> What you need to do:
In the data below, how many lines contain the string "services"? Give only the figure.

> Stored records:
· · · ·

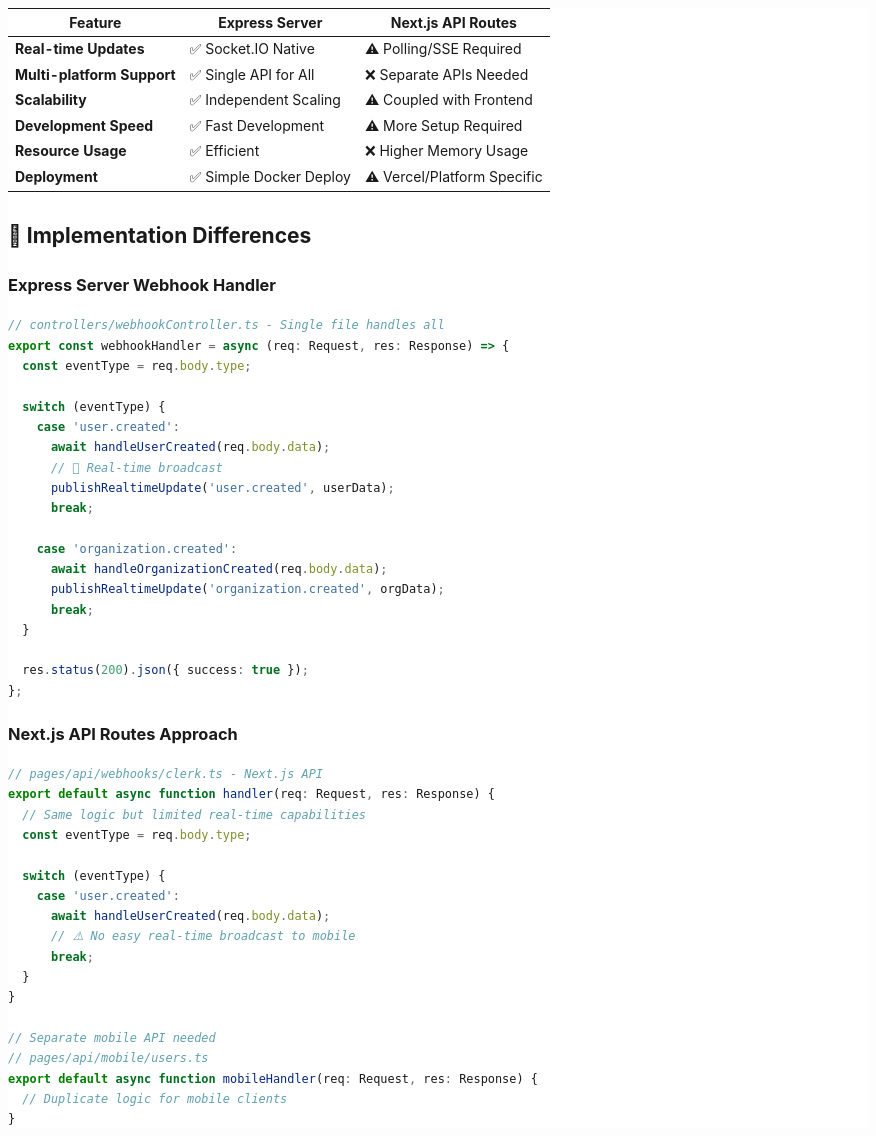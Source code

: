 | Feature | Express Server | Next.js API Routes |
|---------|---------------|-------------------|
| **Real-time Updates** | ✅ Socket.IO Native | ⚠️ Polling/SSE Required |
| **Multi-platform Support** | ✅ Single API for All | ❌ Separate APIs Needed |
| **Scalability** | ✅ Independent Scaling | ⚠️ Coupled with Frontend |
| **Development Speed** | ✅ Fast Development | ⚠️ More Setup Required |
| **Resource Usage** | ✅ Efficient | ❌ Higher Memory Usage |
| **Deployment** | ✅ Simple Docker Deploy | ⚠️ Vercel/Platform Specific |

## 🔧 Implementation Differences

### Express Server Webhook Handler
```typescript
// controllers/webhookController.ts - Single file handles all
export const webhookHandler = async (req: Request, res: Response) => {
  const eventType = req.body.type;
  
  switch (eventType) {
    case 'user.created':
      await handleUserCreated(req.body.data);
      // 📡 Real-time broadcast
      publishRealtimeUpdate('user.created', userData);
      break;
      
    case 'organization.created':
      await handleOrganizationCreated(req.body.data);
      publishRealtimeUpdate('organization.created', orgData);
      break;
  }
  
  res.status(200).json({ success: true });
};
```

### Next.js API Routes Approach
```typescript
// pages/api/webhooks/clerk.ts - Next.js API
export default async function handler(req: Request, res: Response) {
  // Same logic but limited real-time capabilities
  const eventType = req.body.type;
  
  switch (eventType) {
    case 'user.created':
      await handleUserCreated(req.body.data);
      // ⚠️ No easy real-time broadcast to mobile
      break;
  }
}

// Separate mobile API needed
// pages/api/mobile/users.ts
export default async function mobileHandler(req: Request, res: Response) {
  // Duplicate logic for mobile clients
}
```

· · · ·

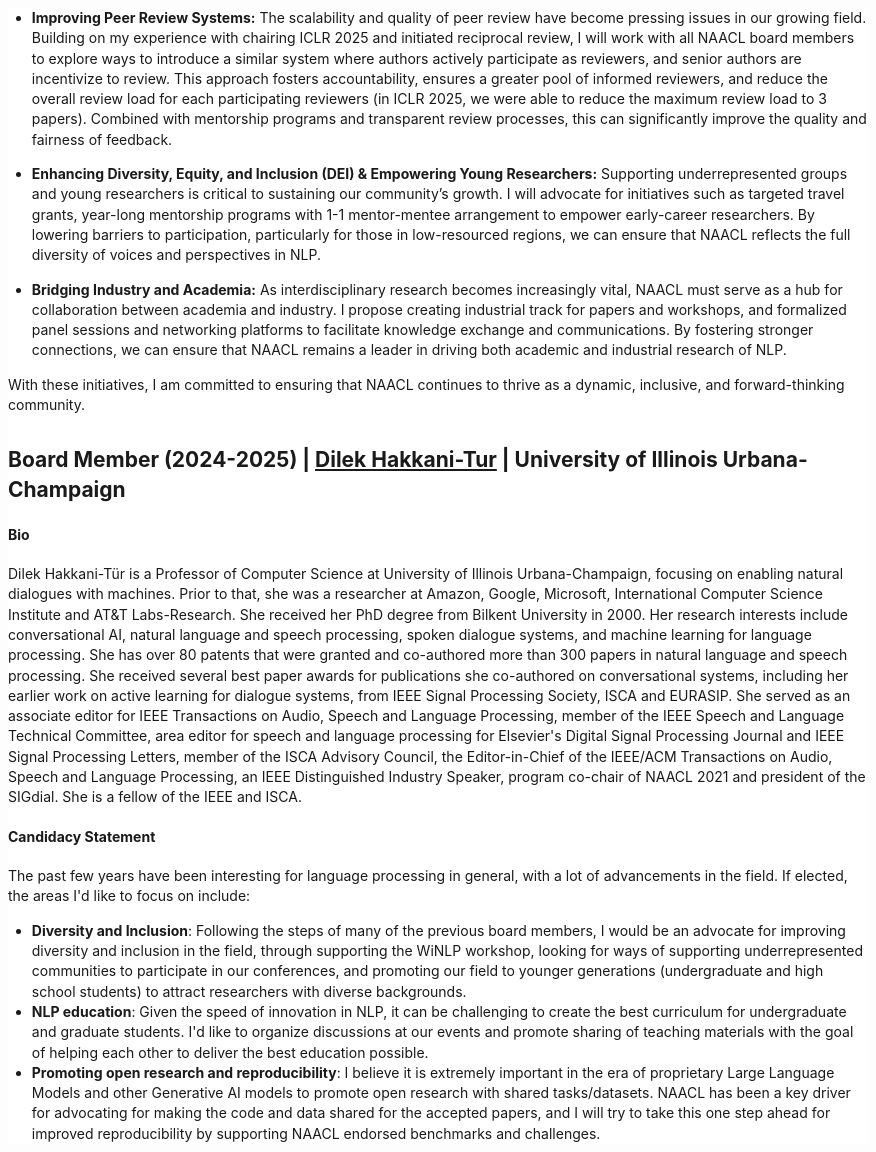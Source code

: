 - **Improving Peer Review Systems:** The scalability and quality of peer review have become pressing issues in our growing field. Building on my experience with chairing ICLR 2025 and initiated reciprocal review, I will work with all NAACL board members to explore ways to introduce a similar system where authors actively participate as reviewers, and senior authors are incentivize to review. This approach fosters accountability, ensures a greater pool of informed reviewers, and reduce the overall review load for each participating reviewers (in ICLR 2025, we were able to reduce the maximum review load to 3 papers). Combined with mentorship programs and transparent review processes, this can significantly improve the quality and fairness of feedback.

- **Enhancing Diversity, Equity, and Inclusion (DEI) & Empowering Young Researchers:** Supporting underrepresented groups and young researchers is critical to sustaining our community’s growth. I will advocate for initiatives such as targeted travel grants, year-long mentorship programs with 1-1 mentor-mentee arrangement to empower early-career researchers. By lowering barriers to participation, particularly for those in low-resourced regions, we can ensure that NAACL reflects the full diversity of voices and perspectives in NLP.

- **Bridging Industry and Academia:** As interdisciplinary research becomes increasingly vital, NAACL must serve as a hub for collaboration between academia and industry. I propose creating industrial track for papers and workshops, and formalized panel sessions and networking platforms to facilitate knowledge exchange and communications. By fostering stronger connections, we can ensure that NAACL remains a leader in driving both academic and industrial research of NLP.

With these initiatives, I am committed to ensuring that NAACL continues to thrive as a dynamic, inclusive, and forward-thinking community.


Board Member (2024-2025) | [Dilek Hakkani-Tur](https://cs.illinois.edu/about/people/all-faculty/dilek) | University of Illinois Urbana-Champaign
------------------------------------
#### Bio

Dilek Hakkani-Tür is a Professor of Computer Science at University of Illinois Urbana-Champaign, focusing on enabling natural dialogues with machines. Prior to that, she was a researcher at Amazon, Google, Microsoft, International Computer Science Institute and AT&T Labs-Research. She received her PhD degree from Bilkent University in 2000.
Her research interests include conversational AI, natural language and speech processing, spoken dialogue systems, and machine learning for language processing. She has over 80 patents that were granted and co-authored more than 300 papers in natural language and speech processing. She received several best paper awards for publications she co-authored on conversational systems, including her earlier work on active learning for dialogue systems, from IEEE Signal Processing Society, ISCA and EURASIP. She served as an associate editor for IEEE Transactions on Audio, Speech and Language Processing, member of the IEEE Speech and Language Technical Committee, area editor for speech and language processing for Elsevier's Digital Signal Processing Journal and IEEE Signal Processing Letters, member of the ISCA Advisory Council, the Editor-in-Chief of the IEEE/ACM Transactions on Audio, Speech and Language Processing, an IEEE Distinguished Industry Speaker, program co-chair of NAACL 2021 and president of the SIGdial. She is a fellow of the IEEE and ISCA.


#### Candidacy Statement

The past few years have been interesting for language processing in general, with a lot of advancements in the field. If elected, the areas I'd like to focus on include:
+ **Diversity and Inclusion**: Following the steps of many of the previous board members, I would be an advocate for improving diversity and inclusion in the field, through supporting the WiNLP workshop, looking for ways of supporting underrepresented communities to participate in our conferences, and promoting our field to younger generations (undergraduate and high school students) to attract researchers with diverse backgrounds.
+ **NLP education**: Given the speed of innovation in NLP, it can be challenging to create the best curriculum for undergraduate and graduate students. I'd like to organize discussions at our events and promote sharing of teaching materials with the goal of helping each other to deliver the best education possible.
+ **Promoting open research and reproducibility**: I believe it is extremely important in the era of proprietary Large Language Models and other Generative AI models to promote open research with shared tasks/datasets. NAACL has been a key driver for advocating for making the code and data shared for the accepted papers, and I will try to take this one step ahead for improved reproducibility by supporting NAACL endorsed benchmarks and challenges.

· · · ·

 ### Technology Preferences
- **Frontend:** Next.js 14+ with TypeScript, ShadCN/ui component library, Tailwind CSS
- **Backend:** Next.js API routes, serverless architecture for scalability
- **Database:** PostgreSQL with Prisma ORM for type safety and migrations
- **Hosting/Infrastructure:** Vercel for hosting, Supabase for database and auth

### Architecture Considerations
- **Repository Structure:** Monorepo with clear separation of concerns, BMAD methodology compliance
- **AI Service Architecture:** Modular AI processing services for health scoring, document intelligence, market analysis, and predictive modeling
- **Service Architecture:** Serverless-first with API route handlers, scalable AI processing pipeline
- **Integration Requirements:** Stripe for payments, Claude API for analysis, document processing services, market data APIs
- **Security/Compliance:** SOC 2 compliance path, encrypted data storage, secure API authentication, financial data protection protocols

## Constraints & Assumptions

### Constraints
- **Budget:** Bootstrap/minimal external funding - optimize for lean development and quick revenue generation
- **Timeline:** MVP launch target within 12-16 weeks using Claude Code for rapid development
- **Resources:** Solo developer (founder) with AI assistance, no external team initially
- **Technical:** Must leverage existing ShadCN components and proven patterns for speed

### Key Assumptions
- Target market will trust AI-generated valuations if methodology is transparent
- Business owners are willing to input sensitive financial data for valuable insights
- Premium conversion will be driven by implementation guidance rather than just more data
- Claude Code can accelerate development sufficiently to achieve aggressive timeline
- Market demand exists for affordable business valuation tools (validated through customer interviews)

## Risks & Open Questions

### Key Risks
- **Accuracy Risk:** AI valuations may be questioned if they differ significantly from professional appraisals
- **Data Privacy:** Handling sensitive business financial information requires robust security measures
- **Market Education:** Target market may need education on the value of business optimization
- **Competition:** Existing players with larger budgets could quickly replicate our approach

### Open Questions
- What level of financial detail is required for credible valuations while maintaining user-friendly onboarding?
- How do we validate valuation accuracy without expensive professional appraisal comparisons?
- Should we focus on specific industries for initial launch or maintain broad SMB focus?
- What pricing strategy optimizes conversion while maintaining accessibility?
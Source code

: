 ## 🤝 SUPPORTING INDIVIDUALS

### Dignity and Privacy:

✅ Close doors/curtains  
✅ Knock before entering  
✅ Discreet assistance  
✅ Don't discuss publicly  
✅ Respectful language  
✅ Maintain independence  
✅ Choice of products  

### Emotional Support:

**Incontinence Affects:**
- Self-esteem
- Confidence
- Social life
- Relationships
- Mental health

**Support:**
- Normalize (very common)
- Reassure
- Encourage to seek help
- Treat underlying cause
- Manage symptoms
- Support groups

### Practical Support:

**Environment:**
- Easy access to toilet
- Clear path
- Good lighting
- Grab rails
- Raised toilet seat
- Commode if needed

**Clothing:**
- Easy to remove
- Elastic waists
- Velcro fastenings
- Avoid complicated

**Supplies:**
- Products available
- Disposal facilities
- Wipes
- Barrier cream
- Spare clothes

· · · ·

> Solution:
2